Avec une Union de la Santé, l’UE doit pouvoir agir plus rapidement et plus efficacement en cas d'épidémie de maladies transmissibles. L’ECDC collaborera étroitement avec la Commission européenne, les États membres de l’UE ainsi qu’avec diverses institutions européennes. Cela permettra un échange d’informations plus rapide et la standardisation des procédures.
Par ailleurs, le Parlement européen a approuvé une proposition visant à renforcer la capacité de l’UE à réagir aux menaces sanitaires transfrontalières. Dorénavant, la Commission européenne pourra reconnaître les crises sanitaires au niveau de l’UE.

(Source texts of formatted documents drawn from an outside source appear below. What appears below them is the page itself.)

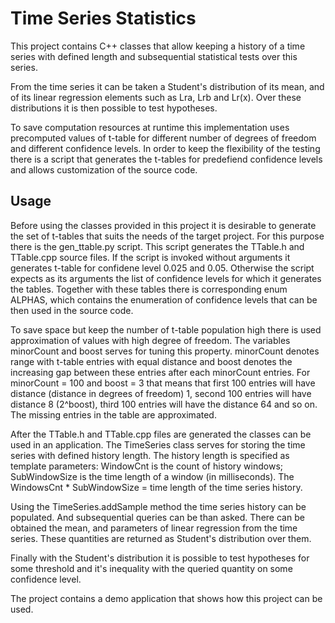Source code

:# Time Series Statistics

This project contains C++ classes that allow keeping a history of a time series with defined length
and subsequential statistical tests over this series.

From the time series it can be taken a Student's distribution of its mean, and of its linear regression elements
such as Lra, Lrb and Lr(x). Over these distributions it is then possible to test hypotheses.

To save computation resources at runtime this implementation uses precomputed values of t-table
for different number of degrees of freedom and different confidence levels. In order to keep the flexibility
of the testing there is a script that generates the t-tables for predefiend confidence levels and
allows customization of the source code.

## Usage

Before using the classes provided in this project it is desirable to generate the set of t-tables
that suits the needs of the target project. For this purpose there is the gen_ttable.py script.
This script generates the TTable.h and TTable.cpp source files. If the script is invoked without
arguments it generates t-table for confidene level 0.025 and 0.05. Otherwise the script expects
as its arguments the list of confidence levels for which it generates the tables. Together with
these tables there is corresponding enum ALPHAS, which contains the enumeration of confidence
levels that can be then used in the source code.

To save space but keep the number of t-table population high there is used approximation of values
with high degree of freedom. The variables minorCount and boost serves for tuning this property.
minorCount denotes range with t-table entries with equal distance and boost denotes the increasing
gap between these entries after each minorCount entries. For minorCount = 100 and boost = 3 that
means that first 100 entries will have distance (distance in degrees of freedom) 1, second 100 entries
will have distance 8 (2^boost), third 100 entries will have the distance 64 and so on. The missing
entries in the table are approximated.

After the TTable.h and TTable.cpp files are generated the classes can be used in an application.
The TimeSeries class serves for storing the time series with defined history length. The history
length is specified as template parameters: WindowCnt is the count of history windows; SubWindowSize
is the time length of a window (in milliseconds). The WindowsCnt * SubWindowSize = time length of
the time series history.

Using the TimeSeries.addSample method the time series history can be populated. And subsequential
queries can be than asked. There can be obtained the mean, and parameters of linear regression
from the time series. These quantities are returned as Student's distribution over them.

Finally with the Student's distribution it is possible to test hypotheses for some threshold
and it's inequality with the queried quantity on some confidence level.

The project contains a demo application that shows how this project can be used.

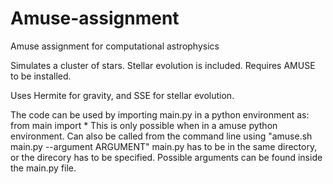 # Amuse-assignment
Amuse assignment for computational astrophysics 

Simulates a cluster of stars. Stellar evolution is included. Requires AMUSE to be installed.

Uses Hermite for gravity, and SSE for stellar evolution. 

The code can be used by importing main.py in a python environment as: from main import *
This is only possible when in a amuse python environment. 
Can also be called from the command line using "amuse.sh main.py --argument ARGUMENT"
main.py has to be in the same directory, or the direcory has to be specified. 
Possible arguments can be found inside the main.py file. 

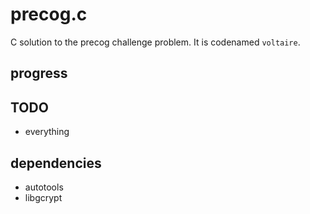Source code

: # precog.c

C solution to the precog challenge problem. It is codenamed
`voltaire`.

## progress


## TODO
* everything

## dependencies
* autotools
* libgcrypt
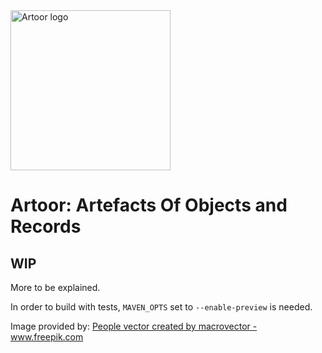 <img src="https://raw.githubusercontent.com/trydent-io/artoo/master/artoo_stone.svg" width="256px" alt="Artoor logo">

# Artoor: Artefacts Of Objects and Records

## WIP

More to be explained.

In order to build with tests, `MAVEN_OPTS` set to `--enable-preview` is needed.

Image provided by:
<a href="https://www.freepik.com/free-photos-vectors/people">People vector created by macrovector - www.freepik.com</a>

La députée européenne Esther de Lange (CDA) se réjouit du résultat obtenu, mais déplore toutefois un point. « Ce qui me déçoit le plus, c’est que la santé mentale ne soit pas intégrée de manière obligatoire dans les plans nationaux de préparation. En tant que Parlement, nous l'aurions souhaité, mais les ministres s’y sont opposés.
De plus, De Lange craint que les dirigeants, lors d’une prochaine pandémie, retombent dans le réflexe national. « La Conférence sur l’avenir de l’Europe a montré que les citoyens ne souhaitent pas cela. Cette législation rend possible une approche européenne. »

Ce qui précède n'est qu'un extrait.